From the records below, give the number of lines that include the word "memory". Add no other words.

Collected data entries:
============

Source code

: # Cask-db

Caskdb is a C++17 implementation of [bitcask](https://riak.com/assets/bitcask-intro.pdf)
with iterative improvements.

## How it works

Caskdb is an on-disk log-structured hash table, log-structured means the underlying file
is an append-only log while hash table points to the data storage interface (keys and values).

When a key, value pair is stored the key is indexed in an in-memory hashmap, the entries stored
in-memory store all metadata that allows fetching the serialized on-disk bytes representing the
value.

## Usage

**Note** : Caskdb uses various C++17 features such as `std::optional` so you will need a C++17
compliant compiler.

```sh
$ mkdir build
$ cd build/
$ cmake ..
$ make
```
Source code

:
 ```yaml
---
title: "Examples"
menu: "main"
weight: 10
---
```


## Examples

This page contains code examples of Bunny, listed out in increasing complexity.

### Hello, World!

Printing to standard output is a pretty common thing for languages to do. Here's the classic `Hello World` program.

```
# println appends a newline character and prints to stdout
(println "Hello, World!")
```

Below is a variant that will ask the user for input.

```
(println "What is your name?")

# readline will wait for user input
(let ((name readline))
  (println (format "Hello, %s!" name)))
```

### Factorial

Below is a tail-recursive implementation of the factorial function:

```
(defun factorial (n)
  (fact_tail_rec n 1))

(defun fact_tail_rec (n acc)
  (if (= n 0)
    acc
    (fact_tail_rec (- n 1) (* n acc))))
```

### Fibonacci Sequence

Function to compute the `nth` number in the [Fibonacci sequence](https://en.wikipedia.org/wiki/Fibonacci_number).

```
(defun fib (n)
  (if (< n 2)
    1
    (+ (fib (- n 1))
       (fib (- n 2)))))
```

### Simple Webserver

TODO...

============

SOLUTION
2